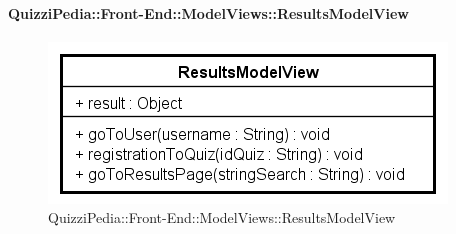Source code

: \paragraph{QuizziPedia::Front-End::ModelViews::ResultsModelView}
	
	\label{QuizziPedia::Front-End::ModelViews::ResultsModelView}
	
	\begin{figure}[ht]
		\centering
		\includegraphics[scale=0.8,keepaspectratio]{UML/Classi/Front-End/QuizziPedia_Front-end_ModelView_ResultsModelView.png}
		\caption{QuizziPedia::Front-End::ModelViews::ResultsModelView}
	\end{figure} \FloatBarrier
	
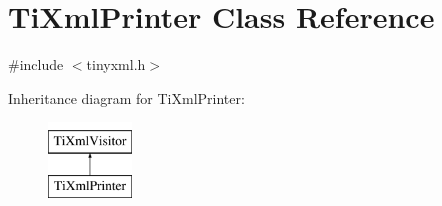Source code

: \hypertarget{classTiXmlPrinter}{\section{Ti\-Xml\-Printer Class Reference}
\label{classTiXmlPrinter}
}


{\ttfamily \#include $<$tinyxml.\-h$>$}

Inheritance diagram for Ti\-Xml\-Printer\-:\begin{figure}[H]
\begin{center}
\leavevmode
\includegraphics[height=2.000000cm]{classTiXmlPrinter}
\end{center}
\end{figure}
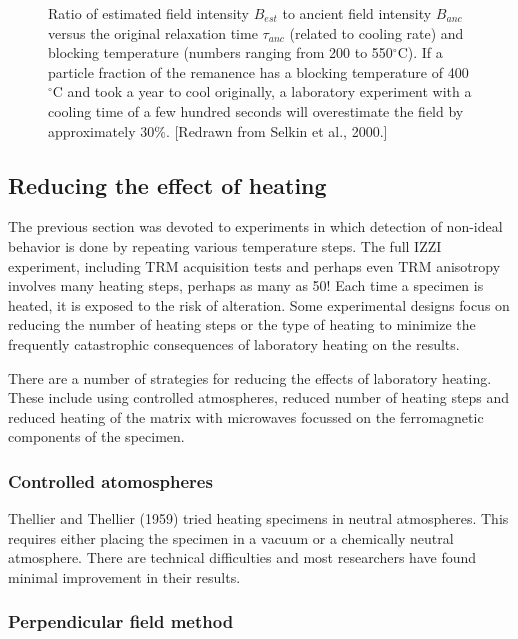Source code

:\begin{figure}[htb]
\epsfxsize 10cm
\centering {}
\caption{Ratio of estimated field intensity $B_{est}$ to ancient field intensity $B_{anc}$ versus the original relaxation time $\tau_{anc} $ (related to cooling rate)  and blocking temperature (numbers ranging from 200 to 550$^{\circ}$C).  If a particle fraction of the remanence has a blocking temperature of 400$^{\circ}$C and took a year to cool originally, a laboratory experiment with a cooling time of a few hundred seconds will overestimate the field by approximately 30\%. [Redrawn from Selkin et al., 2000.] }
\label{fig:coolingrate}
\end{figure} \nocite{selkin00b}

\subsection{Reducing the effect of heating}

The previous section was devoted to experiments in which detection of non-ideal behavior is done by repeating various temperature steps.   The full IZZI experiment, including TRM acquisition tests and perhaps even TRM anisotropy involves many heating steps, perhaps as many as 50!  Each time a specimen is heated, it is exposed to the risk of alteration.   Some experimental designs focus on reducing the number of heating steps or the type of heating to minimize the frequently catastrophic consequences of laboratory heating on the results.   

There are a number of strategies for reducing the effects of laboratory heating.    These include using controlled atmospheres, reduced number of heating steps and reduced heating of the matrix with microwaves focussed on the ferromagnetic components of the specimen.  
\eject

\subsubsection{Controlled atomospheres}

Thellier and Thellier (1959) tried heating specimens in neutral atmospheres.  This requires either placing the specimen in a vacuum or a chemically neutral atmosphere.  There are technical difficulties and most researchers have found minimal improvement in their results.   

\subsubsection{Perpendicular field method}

☆ ☆ ☆ ☆ ☆

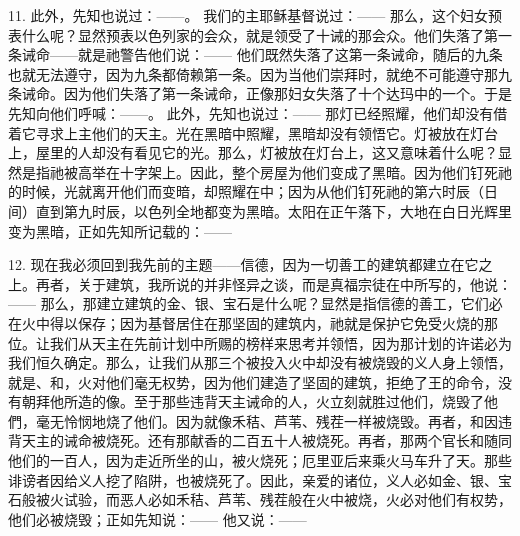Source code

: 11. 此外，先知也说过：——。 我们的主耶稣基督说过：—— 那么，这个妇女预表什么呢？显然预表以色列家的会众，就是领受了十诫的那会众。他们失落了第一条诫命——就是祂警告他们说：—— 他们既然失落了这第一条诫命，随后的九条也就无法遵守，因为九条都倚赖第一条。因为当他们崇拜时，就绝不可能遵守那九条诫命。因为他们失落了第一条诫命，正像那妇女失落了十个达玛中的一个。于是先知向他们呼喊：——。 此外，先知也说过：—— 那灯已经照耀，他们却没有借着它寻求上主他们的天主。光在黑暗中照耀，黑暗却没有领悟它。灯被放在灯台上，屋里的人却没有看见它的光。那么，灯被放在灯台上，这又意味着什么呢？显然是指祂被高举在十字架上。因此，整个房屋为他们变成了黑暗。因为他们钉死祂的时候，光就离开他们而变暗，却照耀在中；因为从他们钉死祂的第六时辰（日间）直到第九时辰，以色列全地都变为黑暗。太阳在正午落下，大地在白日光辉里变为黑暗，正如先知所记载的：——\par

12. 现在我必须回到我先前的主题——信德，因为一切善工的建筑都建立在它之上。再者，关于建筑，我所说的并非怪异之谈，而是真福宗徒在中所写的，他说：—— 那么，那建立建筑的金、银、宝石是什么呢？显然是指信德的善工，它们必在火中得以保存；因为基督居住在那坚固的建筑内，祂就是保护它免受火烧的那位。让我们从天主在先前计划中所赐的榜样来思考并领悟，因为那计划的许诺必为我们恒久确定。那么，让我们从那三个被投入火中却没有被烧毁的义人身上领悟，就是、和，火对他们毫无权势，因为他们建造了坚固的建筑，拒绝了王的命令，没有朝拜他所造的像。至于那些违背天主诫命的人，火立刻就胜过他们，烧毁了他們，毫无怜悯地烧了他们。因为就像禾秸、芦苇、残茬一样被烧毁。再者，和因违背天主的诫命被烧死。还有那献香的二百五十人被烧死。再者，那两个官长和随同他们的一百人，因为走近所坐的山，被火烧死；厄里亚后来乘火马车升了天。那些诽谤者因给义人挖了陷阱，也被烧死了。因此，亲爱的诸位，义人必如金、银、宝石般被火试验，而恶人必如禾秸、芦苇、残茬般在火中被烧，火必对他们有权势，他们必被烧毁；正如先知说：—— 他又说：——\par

☆ ☆ ☆ ☆ ☆

INSTRUCTIONS TO FOLLOW: Your answer should consist of all lines above that include the string "label".

ANSWER TO THE EXERCISE:
	\label{QuizziPedia::Front-End::ModelViews::ResultsModelView}
\label{classTiXmlPrinter}
\label{fig:coolingrate}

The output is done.